WORK REQUEST: All lines in the records below that hold "have" are to be shown.

--- DATA LISTING Enclosed Below ---

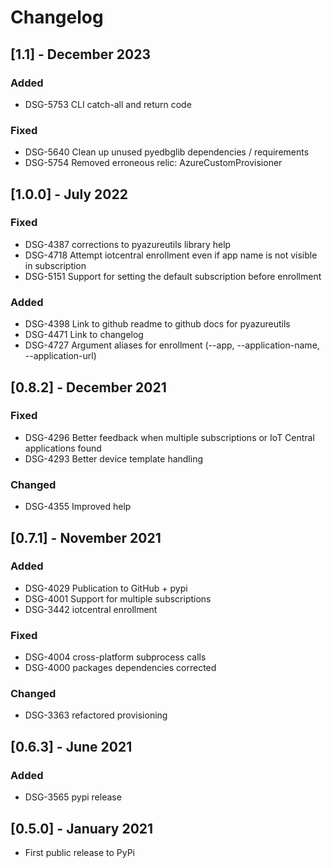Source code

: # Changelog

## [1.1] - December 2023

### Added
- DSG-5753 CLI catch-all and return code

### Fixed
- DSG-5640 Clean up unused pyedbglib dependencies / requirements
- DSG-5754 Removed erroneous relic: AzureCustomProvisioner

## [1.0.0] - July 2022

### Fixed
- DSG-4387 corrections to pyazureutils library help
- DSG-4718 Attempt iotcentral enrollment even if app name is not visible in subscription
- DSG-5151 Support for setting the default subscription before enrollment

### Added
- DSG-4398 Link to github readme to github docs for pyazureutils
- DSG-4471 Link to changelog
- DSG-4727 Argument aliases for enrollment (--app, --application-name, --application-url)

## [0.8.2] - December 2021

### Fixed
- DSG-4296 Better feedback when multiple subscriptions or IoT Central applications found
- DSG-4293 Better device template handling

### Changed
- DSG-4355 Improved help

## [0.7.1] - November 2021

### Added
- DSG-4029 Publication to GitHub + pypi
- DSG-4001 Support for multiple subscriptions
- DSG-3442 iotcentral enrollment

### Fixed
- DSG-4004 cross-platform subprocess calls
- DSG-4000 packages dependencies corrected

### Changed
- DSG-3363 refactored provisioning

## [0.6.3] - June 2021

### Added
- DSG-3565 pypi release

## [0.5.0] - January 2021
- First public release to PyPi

--- End of Enclosed DATA LISTING ---
--- DATA LISTING Enclosed Below ---

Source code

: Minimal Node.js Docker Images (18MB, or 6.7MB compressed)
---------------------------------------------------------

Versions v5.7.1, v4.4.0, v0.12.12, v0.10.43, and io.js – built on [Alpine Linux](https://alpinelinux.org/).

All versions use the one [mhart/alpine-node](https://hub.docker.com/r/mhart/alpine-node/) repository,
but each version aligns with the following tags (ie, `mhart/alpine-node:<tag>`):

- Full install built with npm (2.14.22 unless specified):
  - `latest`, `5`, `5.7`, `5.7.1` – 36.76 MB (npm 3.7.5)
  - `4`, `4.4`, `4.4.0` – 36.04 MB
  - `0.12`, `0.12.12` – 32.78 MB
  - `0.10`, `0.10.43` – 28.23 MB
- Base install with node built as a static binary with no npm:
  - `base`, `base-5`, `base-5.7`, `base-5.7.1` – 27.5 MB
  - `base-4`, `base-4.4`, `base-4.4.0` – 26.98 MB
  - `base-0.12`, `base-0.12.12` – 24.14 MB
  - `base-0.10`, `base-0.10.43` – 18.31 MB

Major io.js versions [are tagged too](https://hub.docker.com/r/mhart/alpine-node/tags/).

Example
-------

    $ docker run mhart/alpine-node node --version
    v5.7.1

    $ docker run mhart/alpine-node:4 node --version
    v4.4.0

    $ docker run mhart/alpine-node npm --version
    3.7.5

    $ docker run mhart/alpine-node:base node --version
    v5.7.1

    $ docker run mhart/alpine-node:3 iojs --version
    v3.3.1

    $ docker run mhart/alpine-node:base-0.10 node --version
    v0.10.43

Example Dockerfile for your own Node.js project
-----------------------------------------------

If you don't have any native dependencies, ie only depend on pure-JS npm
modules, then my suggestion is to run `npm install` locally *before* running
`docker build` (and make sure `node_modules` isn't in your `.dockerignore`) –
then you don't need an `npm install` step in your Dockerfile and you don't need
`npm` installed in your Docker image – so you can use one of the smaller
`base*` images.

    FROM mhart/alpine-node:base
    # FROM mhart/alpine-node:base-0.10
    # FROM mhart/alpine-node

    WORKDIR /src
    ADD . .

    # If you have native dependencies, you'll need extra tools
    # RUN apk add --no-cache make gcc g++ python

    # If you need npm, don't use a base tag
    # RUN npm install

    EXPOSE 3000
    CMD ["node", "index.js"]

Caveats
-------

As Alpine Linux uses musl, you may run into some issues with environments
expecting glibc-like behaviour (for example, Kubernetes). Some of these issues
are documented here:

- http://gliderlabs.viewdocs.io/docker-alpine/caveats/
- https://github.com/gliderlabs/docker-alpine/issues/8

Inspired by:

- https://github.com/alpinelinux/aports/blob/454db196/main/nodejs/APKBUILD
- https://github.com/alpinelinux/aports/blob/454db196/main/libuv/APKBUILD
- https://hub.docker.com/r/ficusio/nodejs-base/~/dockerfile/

--- End of Enclosed DATA LISTING ---

EXERCISE RESPONSE:
If you don't have any native dependencies, ie only depend on pure-JS npm
    # If you have native dependencies, you'll need extra tools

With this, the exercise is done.